INFORMATION SUPPLIED >>
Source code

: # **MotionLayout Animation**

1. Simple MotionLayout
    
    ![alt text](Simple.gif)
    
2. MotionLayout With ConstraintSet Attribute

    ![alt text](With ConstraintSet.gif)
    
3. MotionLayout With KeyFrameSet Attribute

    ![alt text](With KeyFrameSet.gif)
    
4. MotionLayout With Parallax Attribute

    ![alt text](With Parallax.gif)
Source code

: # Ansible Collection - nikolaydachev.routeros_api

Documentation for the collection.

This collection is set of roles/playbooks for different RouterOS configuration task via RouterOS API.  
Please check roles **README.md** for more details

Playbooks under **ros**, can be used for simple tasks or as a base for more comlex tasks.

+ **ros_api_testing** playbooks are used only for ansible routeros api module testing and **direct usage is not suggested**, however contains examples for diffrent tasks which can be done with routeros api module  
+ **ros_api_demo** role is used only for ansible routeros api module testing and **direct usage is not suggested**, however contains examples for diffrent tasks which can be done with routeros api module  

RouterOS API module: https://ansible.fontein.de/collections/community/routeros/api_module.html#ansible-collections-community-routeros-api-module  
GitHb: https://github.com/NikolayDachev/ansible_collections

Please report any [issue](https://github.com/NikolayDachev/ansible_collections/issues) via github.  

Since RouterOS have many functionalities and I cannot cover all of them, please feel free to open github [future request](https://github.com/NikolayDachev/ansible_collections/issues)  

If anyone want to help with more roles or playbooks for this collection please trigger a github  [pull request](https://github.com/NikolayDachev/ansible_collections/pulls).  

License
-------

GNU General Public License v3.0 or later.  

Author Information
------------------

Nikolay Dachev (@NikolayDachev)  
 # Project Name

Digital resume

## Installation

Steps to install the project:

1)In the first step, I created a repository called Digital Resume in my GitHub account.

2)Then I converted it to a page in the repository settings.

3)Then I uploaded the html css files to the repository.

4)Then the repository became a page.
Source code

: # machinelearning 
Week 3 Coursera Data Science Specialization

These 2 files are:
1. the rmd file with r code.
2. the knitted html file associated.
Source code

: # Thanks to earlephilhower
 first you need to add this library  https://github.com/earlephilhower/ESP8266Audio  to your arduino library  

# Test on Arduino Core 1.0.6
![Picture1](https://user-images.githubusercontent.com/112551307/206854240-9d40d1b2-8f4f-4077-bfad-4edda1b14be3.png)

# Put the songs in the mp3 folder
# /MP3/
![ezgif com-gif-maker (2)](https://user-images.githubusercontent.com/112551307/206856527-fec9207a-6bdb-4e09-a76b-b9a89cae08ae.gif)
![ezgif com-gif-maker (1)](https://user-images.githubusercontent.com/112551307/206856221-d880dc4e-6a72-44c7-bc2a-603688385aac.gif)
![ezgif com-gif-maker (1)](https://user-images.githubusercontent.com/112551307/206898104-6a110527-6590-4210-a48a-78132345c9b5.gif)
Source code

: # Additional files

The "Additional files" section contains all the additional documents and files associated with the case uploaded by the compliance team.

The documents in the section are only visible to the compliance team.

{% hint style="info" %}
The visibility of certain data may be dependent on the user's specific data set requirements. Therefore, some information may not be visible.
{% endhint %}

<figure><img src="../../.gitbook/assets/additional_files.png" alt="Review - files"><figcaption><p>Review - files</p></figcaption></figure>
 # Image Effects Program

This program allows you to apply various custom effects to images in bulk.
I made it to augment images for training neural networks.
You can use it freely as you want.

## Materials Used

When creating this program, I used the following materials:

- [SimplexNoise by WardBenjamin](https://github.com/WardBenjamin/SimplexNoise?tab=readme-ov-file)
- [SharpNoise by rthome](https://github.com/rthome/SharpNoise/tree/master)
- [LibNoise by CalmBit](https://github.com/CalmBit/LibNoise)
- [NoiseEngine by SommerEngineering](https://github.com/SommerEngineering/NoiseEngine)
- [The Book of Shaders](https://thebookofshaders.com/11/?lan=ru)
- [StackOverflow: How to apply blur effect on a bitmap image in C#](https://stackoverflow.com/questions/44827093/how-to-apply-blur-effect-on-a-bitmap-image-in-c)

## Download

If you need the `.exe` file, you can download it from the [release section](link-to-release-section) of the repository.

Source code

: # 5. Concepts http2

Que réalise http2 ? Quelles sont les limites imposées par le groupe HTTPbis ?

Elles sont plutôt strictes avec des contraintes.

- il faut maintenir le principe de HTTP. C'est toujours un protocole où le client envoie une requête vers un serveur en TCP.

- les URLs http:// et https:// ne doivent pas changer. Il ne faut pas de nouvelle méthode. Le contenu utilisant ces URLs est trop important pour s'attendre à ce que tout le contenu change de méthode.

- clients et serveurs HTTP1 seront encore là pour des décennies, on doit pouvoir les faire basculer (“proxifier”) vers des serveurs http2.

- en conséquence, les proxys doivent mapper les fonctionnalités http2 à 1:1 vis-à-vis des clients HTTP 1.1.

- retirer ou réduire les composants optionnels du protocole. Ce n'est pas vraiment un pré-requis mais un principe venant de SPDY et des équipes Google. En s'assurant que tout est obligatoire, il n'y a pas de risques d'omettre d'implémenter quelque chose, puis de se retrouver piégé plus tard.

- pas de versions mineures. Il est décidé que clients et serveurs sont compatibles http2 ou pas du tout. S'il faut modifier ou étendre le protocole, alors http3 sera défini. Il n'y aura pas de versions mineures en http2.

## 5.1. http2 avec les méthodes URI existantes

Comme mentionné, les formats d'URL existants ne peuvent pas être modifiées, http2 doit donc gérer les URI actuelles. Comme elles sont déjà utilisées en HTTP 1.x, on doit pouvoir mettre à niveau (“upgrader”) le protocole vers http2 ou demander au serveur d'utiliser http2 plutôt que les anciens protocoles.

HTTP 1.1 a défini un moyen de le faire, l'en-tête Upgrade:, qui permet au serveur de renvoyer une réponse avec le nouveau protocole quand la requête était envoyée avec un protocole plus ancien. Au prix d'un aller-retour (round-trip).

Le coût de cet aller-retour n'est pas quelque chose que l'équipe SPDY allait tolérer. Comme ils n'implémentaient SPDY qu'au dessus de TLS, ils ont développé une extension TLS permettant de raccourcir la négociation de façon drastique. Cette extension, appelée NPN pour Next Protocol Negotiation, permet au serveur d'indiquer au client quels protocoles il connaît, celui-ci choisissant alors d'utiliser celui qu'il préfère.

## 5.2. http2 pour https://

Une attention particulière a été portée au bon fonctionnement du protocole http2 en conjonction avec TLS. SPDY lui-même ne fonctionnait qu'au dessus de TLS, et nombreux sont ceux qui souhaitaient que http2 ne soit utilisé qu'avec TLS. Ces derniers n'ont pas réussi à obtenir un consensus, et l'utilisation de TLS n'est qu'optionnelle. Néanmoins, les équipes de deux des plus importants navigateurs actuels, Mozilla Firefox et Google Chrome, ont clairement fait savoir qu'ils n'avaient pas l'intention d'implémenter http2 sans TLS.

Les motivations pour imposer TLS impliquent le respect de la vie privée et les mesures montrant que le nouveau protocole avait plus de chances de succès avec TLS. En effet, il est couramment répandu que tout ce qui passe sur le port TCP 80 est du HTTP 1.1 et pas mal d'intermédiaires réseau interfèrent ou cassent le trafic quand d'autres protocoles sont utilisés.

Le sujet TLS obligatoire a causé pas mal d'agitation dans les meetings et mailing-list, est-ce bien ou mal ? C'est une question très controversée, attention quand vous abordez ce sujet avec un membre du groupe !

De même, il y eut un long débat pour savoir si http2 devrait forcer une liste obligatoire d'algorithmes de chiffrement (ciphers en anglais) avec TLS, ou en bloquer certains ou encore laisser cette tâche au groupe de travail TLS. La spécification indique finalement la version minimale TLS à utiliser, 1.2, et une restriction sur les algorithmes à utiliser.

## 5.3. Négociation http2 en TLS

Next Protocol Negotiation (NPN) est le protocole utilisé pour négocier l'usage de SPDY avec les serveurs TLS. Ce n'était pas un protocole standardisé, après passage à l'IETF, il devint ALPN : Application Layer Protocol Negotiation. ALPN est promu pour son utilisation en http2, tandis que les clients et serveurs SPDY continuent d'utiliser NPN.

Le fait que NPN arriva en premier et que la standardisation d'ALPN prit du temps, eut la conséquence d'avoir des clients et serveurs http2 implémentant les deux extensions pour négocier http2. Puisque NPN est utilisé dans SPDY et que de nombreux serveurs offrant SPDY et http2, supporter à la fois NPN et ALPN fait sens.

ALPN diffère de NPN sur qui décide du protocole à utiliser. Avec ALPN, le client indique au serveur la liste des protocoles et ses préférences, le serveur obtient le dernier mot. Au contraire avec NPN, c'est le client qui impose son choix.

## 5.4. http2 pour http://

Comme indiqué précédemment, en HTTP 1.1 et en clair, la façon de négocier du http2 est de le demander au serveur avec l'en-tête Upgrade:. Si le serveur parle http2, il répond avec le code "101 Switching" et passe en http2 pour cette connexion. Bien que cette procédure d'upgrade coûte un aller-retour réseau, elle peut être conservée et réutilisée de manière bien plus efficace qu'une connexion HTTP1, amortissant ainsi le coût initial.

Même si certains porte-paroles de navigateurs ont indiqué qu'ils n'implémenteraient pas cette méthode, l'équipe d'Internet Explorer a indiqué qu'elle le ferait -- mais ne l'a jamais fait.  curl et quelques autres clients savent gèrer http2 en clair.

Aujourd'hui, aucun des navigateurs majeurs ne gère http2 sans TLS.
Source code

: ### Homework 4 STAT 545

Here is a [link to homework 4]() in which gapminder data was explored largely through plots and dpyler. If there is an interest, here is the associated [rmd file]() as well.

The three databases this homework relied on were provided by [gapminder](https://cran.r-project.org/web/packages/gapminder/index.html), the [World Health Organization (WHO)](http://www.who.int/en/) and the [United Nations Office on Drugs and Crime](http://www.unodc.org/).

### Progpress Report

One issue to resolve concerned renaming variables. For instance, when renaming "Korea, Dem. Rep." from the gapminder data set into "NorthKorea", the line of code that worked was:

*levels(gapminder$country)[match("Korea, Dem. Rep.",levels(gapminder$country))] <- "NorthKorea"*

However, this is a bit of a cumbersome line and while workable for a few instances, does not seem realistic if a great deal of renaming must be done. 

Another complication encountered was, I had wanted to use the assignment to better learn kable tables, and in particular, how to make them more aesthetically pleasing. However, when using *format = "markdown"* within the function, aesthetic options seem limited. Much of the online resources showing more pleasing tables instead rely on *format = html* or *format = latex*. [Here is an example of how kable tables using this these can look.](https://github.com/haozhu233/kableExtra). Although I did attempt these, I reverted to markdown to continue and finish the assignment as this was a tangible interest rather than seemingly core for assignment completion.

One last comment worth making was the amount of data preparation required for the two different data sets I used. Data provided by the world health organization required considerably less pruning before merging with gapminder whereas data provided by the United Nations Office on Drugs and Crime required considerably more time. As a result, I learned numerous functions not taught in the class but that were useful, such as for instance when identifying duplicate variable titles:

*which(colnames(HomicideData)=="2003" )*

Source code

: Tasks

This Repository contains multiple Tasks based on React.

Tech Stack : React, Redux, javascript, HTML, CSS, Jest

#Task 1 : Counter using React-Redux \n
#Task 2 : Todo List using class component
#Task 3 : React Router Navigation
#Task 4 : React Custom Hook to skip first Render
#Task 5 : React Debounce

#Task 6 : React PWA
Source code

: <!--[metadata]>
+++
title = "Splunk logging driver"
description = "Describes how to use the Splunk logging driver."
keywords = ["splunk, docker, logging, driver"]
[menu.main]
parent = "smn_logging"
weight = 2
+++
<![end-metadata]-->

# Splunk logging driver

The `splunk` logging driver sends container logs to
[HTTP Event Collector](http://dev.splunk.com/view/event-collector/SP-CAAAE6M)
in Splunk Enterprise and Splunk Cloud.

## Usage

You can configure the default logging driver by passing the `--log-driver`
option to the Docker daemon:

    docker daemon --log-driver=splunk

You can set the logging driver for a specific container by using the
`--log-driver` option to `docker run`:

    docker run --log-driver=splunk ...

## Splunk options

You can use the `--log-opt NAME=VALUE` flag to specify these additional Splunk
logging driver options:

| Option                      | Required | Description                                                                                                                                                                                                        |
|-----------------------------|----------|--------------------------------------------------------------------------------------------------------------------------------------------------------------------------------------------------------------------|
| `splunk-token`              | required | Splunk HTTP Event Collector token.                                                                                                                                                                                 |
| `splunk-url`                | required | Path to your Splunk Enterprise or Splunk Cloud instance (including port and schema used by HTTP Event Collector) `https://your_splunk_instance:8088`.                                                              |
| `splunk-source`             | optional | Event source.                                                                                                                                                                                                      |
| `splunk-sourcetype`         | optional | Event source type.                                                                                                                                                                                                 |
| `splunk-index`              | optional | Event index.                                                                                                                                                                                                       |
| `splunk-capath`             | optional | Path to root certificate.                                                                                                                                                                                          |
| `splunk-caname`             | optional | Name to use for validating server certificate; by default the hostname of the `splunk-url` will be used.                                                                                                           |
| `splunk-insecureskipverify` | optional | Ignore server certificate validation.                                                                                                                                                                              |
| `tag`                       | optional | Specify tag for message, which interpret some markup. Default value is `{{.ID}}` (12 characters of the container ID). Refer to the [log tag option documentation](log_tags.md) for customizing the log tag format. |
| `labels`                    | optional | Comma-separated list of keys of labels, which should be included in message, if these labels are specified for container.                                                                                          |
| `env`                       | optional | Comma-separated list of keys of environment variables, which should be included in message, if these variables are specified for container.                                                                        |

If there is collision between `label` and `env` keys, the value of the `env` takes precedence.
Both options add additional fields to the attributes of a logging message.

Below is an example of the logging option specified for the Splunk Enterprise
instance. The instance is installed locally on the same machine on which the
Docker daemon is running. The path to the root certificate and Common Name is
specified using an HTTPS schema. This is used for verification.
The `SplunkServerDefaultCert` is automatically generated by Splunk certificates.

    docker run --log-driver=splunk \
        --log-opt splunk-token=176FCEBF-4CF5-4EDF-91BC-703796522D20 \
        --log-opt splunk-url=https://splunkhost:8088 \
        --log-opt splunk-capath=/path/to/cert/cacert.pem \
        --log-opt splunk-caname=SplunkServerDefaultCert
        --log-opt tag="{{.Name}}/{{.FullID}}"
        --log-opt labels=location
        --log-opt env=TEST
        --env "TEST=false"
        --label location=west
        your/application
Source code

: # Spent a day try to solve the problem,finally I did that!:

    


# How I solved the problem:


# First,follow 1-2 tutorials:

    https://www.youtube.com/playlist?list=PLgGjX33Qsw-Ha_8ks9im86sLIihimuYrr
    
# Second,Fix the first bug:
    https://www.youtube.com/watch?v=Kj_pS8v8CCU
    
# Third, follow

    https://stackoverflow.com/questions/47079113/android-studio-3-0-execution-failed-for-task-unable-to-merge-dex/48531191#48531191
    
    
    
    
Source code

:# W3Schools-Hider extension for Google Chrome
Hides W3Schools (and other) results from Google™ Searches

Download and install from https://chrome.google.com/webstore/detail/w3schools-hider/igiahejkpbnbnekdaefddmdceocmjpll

WHAT YOU HAVE TO DO >>
What is needed is an exact copy of the lines above, from the one containing "This program allows" through the one containing "- [The Book", with nothing added.

SOLUTION FOR THIS PROBLEM >>
This program allows you to apply various custom effects to images in bulk.
I made it to augment images for training neural networks.
You can use it freely as you want.

## Materials Used

When creating this program, I used the following materials:

- [SimplexNoise by WardBenjamin](https://github.com/WardBenjamin/SimplexNoise?tab=readme-ov-file)
- [SharpNoise by rthome](https://github.com/rthome/SharpNoise/tree/master)
- [LibNoise by CalmBit](https://github.com/CalmBit/LibNoise)
- [NoiseEngine by SommerEngineering](https://github.com/SommerEngineering/NoiseEngine)
- [The Book of Shaders](https://thebookofshaders.com/11/?lan=ru)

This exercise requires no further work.